Re: [Bulk] Re: [Bulk] Re: [gentoo-user] /etc/hosts include file?
NAT behind a home router is bad, too. For IPv4, it's only necessary because there aren't enough IPv4 addresses to let everyone have a unique one. The best real reason for moving to IPV6 is address space (or lack thereof, in the case of IPV4). The people who are truly interested in speeding up IPV6 adoption should do their best to shut up the internet hippies who constantly rant and rave about how NAT is evil. Don't let the cause get distracted by that unrelated issue. Focus on the core issue. I completely agree divide and conquer tactics. You are being over-simplistic. Lack of IPv4 address space *caused* NAT to happen, the two are inextricably intertwined. Even worse, people now have NAT conflated with all sorts of other things. Like for example NAT and security. NAT was around way earlier and may I state again also that I have externally facing servers and games machines behind NAT. So are you saying that you think it is good for every machine to be in a DMZ, few chosen ones yes. I disagree completely as I do with the usefullness of push-email. NAT is the context of an IPv6 discussion is *very* relevant, it's one of the points you have to raise to illustrate what bits inside people's heads needs to be identified and changed. Until you change the content of people's heads, IPv6 is just not going to happen. NAT has more uses than those two, NAT type of functionality is apparently desired by some ipv6 networks to allow easier ISP migration. It's true NAT distracts from the bad points of ipv6 and which is the only part irrelevent for ipv4 modded to work with a larger address space (ipv5). I wonder if this is an example of how these technologies can get so convoluted? -- ___ 'Write programs that do one thing and do it well. Write programs to work together.

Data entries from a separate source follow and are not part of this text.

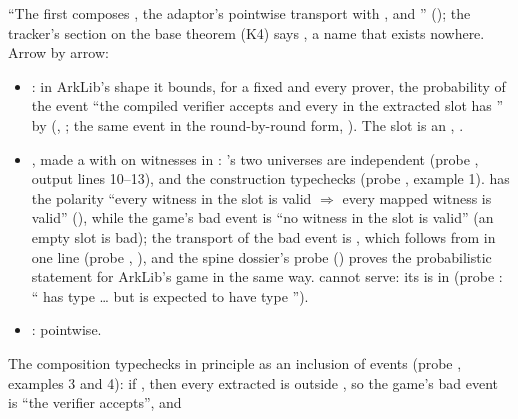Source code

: \enquote{The first composes , the adaptor's pointwise transport
 with , and }
(); the tracker's section on the base theorem (K4) says
, a name that exists nowhere. Arrow by arrow:
\begin{itemize}
\item {}: in ArkLib's shape it bounds, for a fixed
   and every prover, the probability of the event \enquote{the compiled
  verifier accepts and every  in the extracted slot has
  } by 
  (, ; the same event in the
  round-by-round form, ). The slot is an ,
  .
\item {}, made a  with
   on witnesses in :
  's two universes are independent (probe , output lines 10--13), and
  the construction typechecks (probe , example 1).
   has the polarity \enquote{every witness in the slot is valid
  $⇒$ every mapped witness is valid} (), while the game's bad
  event is \enquote{no witness in the slot is valid} (an empty slot is bad); the transport of the
  bad event is , which follows from
   in one line (probe , ), and the spine dossier's
  probe  () proves the probabilistic statement for
  ArkLib's game in the same way.  cannot serve: its 
  is in  (probe : \enquote{
  has type  … but is expected to have type }).
\item {}: pointwise.
\end{itemize}
The composition typechecks in principle as an inclusion of events (probe ,
examples 3 and 4): if , then every extracted  is
outside , so the game's bad event is \enquote{the verifier accepts}, and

Write programs to handle text streams, because that is a universal interface' (Doug McIlroy) ___
Re: [Bulk] Re: [gentoo-user] /etc/hosts include file?
On 12/03/2013 00:45, Walter Dnes wrote: NAT is the context of an IPv6 discussion is *very* relevant, it's one of the points you have to raise to illustrate what bits inside people's heads needs to be identified and changed. Until you change the content of people's heads, IPv6 is just not going to happen. I disagree with you there. IPV6 adoption will be driven by shortage of addresses, which people can understand. It will not be accomplished by sermons about the evils of NAT whilst people's eyes glaze over. A preachment, dear friends, you are about to receive, is on John Barleycorn, Nicotine, and the Temptations of NAT. And if it comes down to it, I'd much rather have IPV6 with IPV6 NAT being available, rather than no IPV6. Hmmm, I'm still not convinced. NAT (plus a whole boat load of other crap we've accumulated over the years, NAT merely being the well-known poster-boy) is so ingrained in people's heads it is now one of those things that we have to deal with. Ignoring it (and the other crap too) is not going to change that it really is up at the top of people's thought process. When I say people I of course mean people I interact with. I don't claim to speak for all persons who deal with the internet somehow. Yes, we should and must pound away that IPv4 is a limited resource and it's close to being used up. But we still have to deal with the other objections that rightly or wrongly get dumped on the table too. Why do I think we must deal with these other issues rather than concentrate on the major one? Because the other guy won't let it go and won't really engage a discussion about IPv6 for real as he's sitting with all these other objections uppermost in his mind. Chief amongst them is the knowledge that he will have to redesign his entire network from scratch (we all know that IPv6 is not a drop-in replacement for IPv4) and the fear that somehow he has to keep business going and the lights on while doing it. That scares people. Well, that's my experience anyway. Some days it feels like getting Kuthrapauli to talk to women. We know all he needs to do is talk to them. He can't get past the thought that he has to find a glass of wine first... -- Alan McKinnon Systems Engineer^W Technician Infrastructure Services Internet Solutions +27 11 575 7585 -- Alan McKinnon alan.mckin...@gmail.com
Re: [Bulk] Re: [Bulk] Re: [gentoo-user] /etc/hosts include file?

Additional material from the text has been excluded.